By Kimberly Ramkhalawan
January 31, 2023
The Caribbean has lost another great son, Professor Emeritus Gordon Rohlehr, who died at the age of 80.
His profound grasp and explanation of the Caribbean language as sung in its calypsos, particular Trinidad and Tobago’s Mighty Sparrow exemplifies how our music in the region unites us and tells our stories, for Rohlehr he enjoyed the ones that brought his two loves together, cricket and calypso.
His marvel with calypso was the ability to tell the place and time of the region, by “analysing the changes of attitude” as heard in the songs sung. To him, simply following calypso as it was a form of documentation, “could tell us from inside what people were thinking about”. And this was something the Professor recognized, as Raymond Ramcharitar explains, where academia for once took it upon itself to pay rightful attention to the social commentary emanating from culture and its artform.
Rohlehr comes from a group of Caribbean intellectuals who had migrated on scholarship for study and often gathered at the flat belonging to Orlando Patterson in London, where the Caribbean Artists Movement was formed, bringing together the likes of Barbadian poet, Kamau Braithwaite, George Lamming, Douglas Hall, Kenneth Ramchand, Christopher Laird, to name a few, including Trinidadian John La Rose, whom Rohlehr credits for the invitation to CAM.
He also rubbed shoulders with political activist Walter Rodney, who had gone to school with him in Guyana, crossing paths with him on campus in Mona, and even staying with him during his time in London. However, with CAM’s Savacou publications taking up the writings of Rodney, Rohlehr saw it fit to keep his name distant from such associations. Nevertheless, in his recent reflections, Rohlehr admitted to a lack of political grooming, only having attained a better understanding of Rodney’s work in latter years.
Following his time in England, Rohlehr was offered a position at its St.
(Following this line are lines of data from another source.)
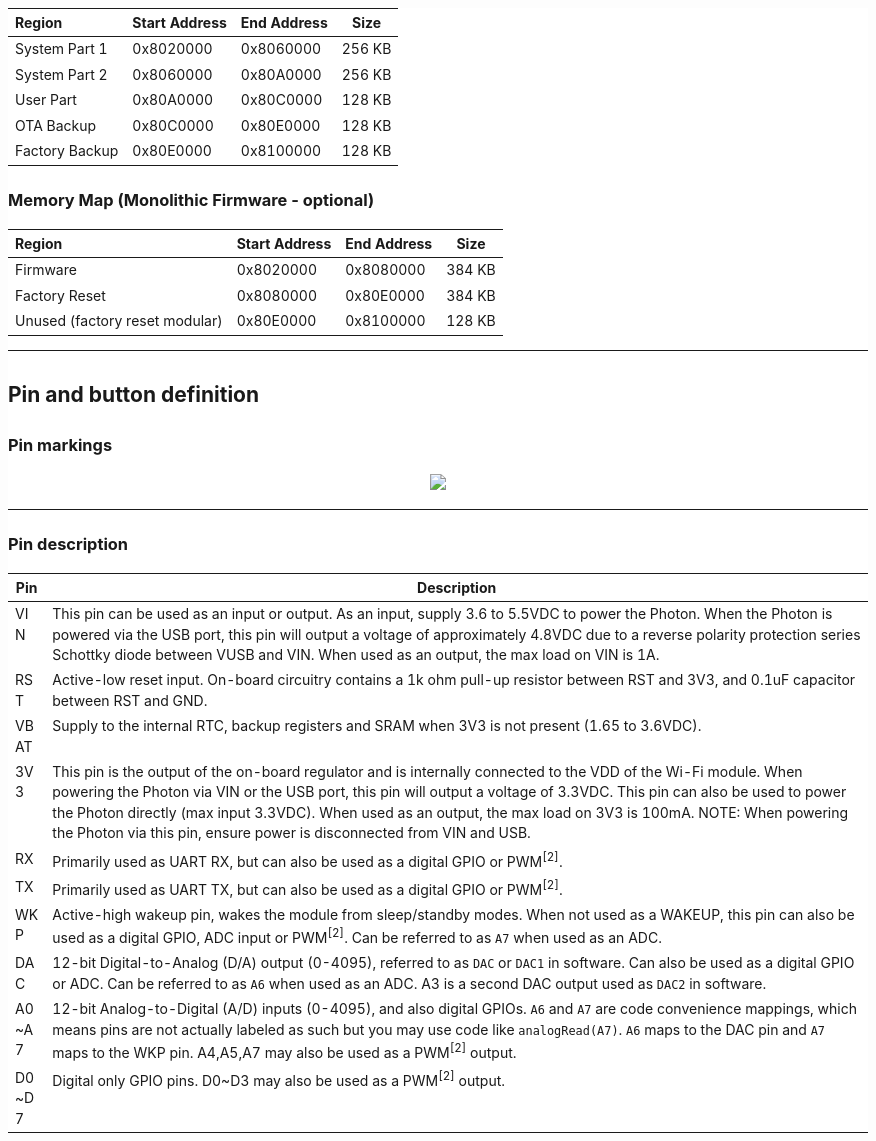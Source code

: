 | Region | Start Address | End Address | Size |
|:---|---|---|---|
| System Part 1 | 0x8020000 | 0x8060000 | 256 KB |
| System Part 2 | 0x8060000 | 0x80A0000 | 256 KB |
| User Part | 0x80A0000 | 0x80C0000 | 128 KB |
| OTA Backup | 0x80C0000 | 0x80E0000 | 128 KB |
| Factory Backup | 0x80E0000 | 0x8100000 | 128 KB |

### Memory Map (Monolithic Firmware - optional)

| Region | Start Address | End Address | Size |
|:---|---|---|---|
| Firmware | 0x8020000 | 0x8080000 | 384 KB |
| Factory Reset | 0x8080000 | 0x80E0000 | 384 KB |
| Unused (factory reset modular) | 0x80E0000 | 0x8100000 | 128 KB |

---

## Pin and button definition

### Pin markings

<div align=center><img src="/assets/images/photon_pin_markings_1400.png"></div>

---


### Pin description

| Pin | Description |
|-|-|
| VIN | This pin can be used as an input or output. As an input, supply 3.6 to 5.5VDC to power the Photon. When the Photon is powered via the USB port, this pin will output a voltage of approximately 4.8VDC due to a reverse polarity protection series Schottky diode between VUSB and VIN. When used as an output, the max load on VIN is 1A. |
| RST | Active-low reset input. On-board circuitry contains a 1k ohm pull-up resistor between RST and 3V3, and 0.1uF capacitor between RST and GND. |
| VBAT | Supply to the internal RTC, backup registers and SRAM when 3V3 is not present (1.65 to 3.6VDC). |
| 3V3 | This pin is the output of the on-board regulator and is internally connected to the VDD of the Wi-Fi module. When powering the Photon via VIN or the USB port, this pin will output a voltage of 3.3VDC. This pin can also be used to power the Photon directly (max input 3.3VDC). When used as an output, the max load on 3V3 is 100mA. NOTE: When powering the Photon via this pin, ensure power is disconnected from VIN and USB. |
| RX    | Primarily used as UART RX, but can also be used as a digital GPIO or PWM<sup>[2]</sup>. |
| TX    | Primarily used as UART TX, but can also be used as a digital GPIO or PWM<sup>[2]</sup>. |
| WKP | Active-high wakeup pin, wakes the module from sleep/standby modes. When not used as a WAKEUP, this pin can also be used as a digital GPIO, ADC input or PWM<sup>[2]</sup>. Can be referred to as `A7` when used as an ADC. |
| DAC   | 12-bit Digital-to-Analog (D/A) output (0-4095), referred to as `DAC` or `DAC1` in software. Can also be used as a digital GPIO or ADC. Can be referred to as `A6` when used as an ADC. A3 is a second DAC output used as `DAC2` in software. |
| A0~A7 | 12-bit Analog-to-Digital (A/D) inputs (0-4095), and also digital GPIOs. `A6` and `A7` are code convenience mappings, which means pins are not actually labeled as such but you may use code like `analogRead(A7)`.  `A6` maps to the DAC pin and `A7` maps to the WKP pin. A4,A5,A7 may also be used as a PWM<sup>[2]</sup> output. |
| D0~D7 | Digital only GPIO pins. D0~D3 may also be used as a PWM<sup>[2]</sup> output. |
Augustine Campus, where he spent forty years in its Department of English Trinidad, establishing an international reputation for his ground-breaking work on Caribbean literature, calypso and culture.
The professor Emeritus has been credited with establishing the first West Indian Literature course at The UWI, having been The 80 year old Emeritus Professor at Trinidad’s St Augustine Campus of the University of the West Indies (UWI), is renowned for his landmark work entitled “Calypso and Society in Pre-Independence Trinidad” (1989), is considered the world’s leading authority on its development, with his most recent publication in 2014, “My whole life is calypso: Essays on Sparrow”, a dedication to the Mighty Sparrow”.
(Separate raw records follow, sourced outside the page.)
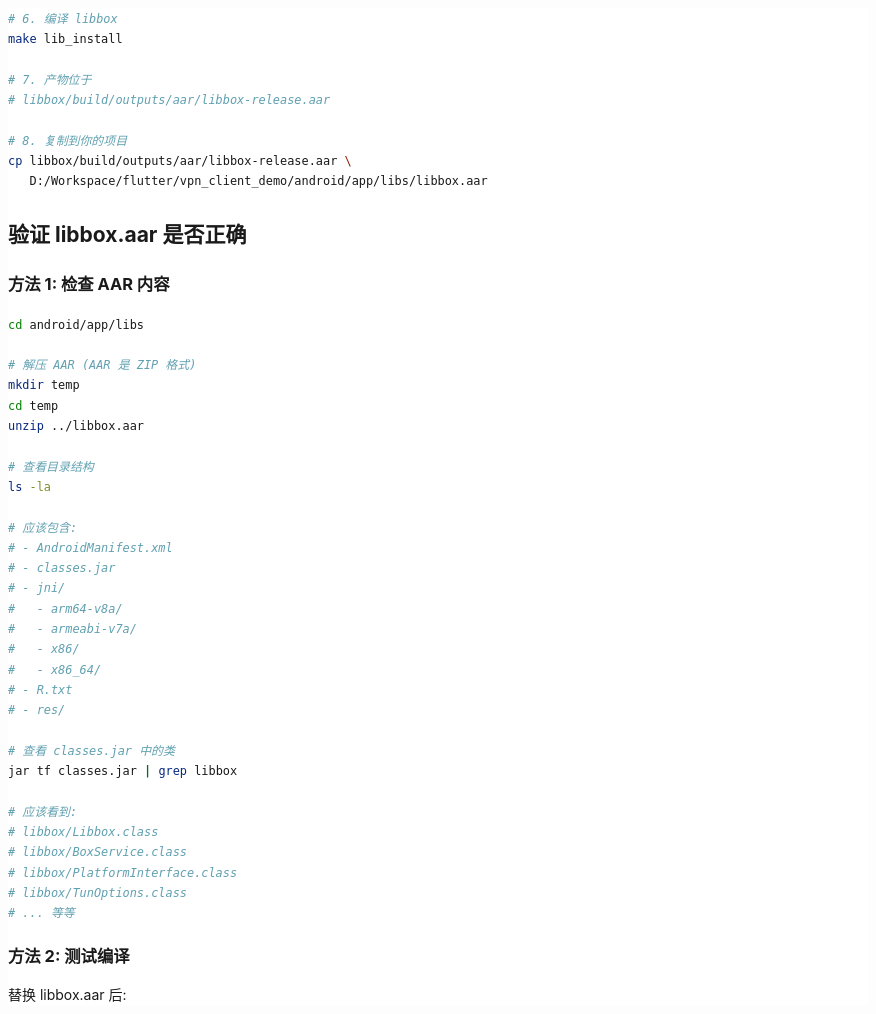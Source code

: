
 ```bash
# 6. 编译 libbox
make lib_install

# 7. 产物位于
# libbox/build/outputs/aar/libbox-release.aar

# 8. 复制到你的项目
cp libbox/build/outputs/aar/libbox-release.aar \
   D:/Workspace/flutter/vpn_client_demo/android/app/libs/libbox.aar
```

## 验证 libbox.aar 是否正确

### 方法 1: 检查 AAR 内容

```bash
cd android/app/libs

# 解压 AAR (AAR 是 ZIP 格式)
mkdir temp
cd temp
unzip ../libbox.aar

# 查看目录结构
ls -la

# 应该包含:
# - AndroidManifest.xml
# - classes.jar
# - jni/
#   - arm64-v8a/
#   - armeabi-v7a/
#   - x86/
#   - x86_64/
# - R.txt
# - res/

# 查看 classes.jar 中的类
jar tf classes.jar | grep libbox

# 应该看到:
# libbox/Libbox.class
# libbox/BoxService.class
# libbox/PlatformInterface.class
# libbox/TunOptions.class
# ... 等等
```

### 方法 2: 测试编译

替换 libbox.aar 后:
His body of work is reputed to be the world’s leading authority on calypso, tracing its development over the last two hundred years from its West African origins and studying the vast amount of recorded material produced by generations of West Indians, particularly in Trinidad and Tobago. Also, being a devotee of the game of cricket, Professor Rohlehr was been able to combine his love of the game with his professional interest in the Caribbean oral tradition of song, with a focus on the sport which was often featured in calypsos.
Rohlehr’s last publication, Perfected Fables Now: A Bookman Signs Off on Seven Decades, encapsulated a mapped trajectory of calypso, education and the impact on community during the period 1940s to 2011, like no other academic could seek to do in Trinidad.
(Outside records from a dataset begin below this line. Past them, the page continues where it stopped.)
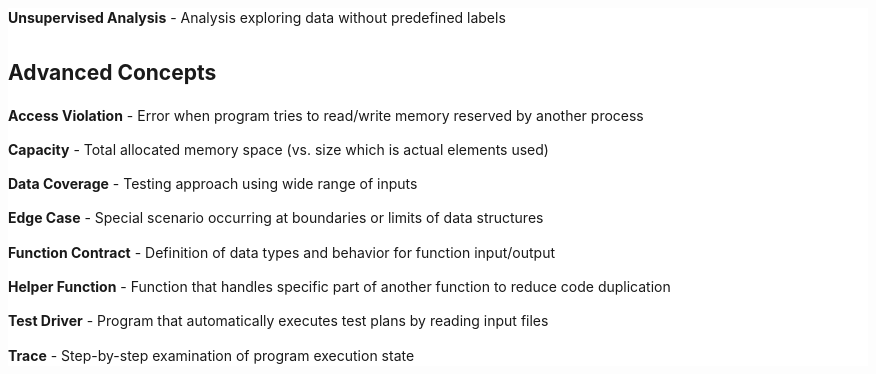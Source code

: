 **Unsupervised Analysis** - Analysis exploring data without predefined labels

## Advanced Concepts

**Access Violation** - Error when program tries to read/write memory reserved by another process

**Capacity** - Total allocated memory space (vs. size which is actual elements used)

**Data Coverage** - Testing approach using wide range of inputs

**Edge Case** - Special scenario occurring at boundaries or limits of data structures

**Function Contract** - Definition of data types and behavior for function input/output

**Helper Function** - Function that handles specific part of another function to reduce code duplication

**Test Driver** - Program that automatically executes test plans by reading input files

**Trace** - Step-by-step examination of program execution state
In 2022, Rohlehr was awarded Trinidad’s Chaconia Silver medal for contributions to literature, culture, history and education having been credited for having designed and taught the first course in West Indian Literature at the UWI.
Rohlehr’s publications include: Pathfinder: Black Awakening in “The Arrivants” of Edward Kamau Brathwaite (Tunapuna: College Press, 1981); Cultural Resistance and the Guyana State (Casa de las Américas, 1984); Calypso and Society in Pre-Independence Trinidad (Port of Spain, 1990); My Strangled City and Other Essays (Longman Trinidad, 1992); The Shape of That Hurt and Other Essays (Longman Trinidad, 1992); A Scuffling of Islands: Essays on Calypso (Lexicon Trinidad Ltd, 2004); Transgression, Transition, Transformation: Essays in Caribbean Culture (Lexicon, 2007); and Ancestories: Readings of Kamau Brathwaite’s “Ancestors” (Trinidad: Lexicon, 2010) and My Whole Life is Calypso: Essays on Sparrow (2015).